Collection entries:

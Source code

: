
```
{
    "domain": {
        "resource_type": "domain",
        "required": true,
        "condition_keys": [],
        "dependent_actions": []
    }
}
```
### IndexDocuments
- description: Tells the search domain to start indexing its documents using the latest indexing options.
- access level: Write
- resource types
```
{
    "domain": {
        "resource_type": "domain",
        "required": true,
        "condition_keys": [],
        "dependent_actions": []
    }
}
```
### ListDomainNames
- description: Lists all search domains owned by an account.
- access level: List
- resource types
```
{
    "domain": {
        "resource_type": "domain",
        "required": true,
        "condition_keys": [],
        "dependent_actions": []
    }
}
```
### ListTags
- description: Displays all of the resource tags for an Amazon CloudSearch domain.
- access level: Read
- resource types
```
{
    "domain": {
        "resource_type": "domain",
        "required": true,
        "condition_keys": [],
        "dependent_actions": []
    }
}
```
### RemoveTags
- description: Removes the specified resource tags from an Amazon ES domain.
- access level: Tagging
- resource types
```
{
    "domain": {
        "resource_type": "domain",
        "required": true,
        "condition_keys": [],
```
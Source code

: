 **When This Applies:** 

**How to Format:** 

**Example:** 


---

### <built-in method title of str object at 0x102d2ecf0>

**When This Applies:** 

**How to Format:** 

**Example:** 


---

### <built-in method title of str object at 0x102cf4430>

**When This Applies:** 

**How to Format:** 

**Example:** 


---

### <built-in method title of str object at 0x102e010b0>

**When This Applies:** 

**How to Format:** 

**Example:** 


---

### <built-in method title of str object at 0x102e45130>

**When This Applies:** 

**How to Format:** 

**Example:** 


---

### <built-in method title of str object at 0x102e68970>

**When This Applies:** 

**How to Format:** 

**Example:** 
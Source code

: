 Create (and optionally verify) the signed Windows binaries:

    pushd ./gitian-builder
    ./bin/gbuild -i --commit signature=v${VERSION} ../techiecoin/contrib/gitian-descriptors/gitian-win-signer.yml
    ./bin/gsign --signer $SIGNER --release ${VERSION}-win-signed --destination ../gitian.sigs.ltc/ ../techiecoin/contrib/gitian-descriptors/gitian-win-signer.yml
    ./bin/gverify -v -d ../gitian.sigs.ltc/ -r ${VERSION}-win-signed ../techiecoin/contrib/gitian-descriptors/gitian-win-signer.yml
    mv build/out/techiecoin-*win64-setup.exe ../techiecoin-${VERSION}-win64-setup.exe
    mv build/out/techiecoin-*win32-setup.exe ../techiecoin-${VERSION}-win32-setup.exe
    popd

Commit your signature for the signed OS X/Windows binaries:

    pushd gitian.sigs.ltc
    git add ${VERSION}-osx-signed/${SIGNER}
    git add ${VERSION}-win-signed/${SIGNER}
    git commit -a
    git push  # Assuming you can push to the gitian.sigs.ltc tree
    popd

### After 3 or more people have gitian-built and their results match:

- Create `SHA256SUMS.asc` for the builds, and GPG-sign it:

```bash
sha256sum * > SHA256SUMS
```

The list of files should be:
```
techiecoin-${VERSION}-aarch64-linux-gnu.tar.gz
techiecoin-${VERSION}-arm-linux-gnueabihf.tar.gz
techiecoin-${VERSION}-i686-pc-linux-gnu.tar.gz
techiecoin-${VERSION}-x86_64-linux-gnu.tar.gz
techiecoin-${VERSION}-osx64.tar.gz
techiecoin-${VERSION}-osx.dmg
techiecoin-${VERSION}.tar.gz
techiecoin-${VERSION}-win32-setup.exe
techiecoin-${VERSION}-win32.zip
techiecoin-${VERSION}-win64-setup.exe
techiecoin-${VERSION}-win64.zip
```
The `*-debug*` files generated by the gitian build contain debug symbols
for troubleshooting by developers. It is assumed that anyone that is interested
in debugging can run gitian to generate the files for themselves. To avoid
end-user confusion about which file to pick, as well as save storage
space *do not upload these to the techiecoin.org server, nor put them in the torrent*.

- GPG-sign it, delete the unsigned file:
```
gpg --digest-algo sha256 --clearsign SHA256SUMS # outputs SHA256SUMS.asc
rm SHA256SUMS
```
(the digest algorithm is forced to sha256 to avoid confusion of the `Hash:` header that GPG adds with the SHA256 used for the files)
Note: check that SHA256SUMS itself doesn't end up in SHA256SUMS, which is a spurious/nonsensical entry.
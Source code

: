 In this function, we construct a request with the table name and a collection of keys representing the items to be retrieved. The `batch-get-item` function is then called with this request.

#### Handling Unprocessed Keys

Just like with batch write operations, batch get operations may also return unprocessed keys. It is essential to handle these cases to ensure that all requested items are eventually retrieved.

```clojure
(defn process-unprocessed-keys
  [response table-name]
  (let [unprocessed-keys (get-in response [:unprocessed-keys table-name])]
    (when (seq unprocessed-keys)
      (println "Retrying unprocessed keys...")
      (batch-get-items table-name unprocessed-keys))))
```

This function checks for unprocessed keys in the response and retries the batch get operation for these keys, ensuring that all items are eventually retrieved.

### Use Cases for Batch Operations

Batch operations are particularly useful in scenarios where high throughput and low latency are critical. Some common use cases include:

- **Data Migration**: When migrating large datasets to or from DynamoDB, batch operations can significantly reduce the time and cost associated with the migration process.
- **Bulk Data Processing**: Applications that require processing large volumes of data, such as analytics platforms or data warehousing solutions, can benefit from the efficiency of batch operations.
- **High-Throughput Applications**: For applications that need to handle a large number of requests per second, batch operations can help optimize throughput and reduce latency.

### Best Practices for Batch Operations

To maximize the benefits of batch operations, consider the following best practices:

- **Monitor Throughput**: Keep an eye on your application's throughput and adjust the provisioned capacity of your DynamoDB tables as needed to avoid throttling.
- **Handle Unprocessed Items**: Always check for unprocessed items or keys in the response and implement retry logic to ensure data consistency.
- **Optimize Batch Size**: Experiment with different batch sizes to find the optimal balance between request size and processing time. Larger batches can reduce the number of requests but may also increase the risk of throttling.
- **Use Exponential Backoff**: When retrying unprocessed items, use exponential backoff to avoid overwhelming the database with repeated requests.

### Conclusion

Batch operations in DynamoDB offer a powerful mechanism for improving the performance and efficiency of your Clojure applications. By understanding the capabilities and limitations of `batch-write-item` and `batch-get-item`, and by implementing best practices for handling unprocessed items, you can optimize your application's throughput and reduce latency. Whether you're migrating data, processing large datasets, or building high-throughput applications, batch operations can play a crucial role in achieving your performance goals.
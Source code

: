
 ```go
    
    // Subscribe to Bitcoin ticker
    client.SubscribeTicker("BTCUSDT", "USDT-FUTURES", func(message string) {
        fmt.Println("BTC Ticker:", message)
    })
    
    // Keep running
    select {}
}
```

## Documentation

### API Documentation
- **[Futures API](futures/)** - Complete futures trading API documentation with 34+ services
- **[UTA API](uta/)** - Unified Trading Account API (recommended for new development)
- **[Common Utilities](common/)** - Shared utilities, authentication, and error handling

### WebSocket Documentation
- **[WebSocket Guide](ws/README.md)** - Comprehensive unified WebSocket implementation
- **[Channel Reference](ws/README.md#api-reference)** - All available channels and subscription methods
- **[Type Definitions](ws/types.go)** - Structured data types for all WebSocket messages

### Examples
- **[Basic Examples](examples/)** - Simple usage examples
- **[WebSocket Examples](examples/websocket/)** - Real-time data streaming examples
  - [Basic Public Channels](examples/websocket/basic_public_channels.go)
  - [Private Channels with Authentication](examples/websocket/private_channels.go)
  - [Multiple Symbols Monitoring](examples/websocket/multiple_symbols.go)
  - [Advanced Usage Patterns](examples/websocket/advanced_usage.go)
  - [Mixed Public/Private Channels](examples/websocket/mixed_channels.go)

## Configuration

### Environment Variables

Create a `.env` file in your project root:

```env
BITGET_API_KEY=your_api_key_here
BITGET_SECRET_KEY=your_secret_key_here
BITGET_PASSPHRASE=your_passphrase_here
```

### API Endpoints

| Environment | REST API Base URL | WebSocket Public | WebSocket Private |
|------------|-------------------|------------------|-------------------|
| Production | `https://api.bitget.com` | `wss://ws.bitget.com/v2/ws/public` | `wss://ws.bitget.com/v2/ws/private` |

* _Exercise_
From the first line of the data above to the line holding "- description: Tells", reproduce each line exactly; emit no other lines.

* _Answer for the task_
Source code

:
```
{
    "domain": {
        "resource_type": "domain",
        "required": true,
        "condition_keys": [],
        "dependent_actions": []
    }
}
```
### IndexDocuments
- description: Tells the search domain to start indexing its documents using the latest indexing options.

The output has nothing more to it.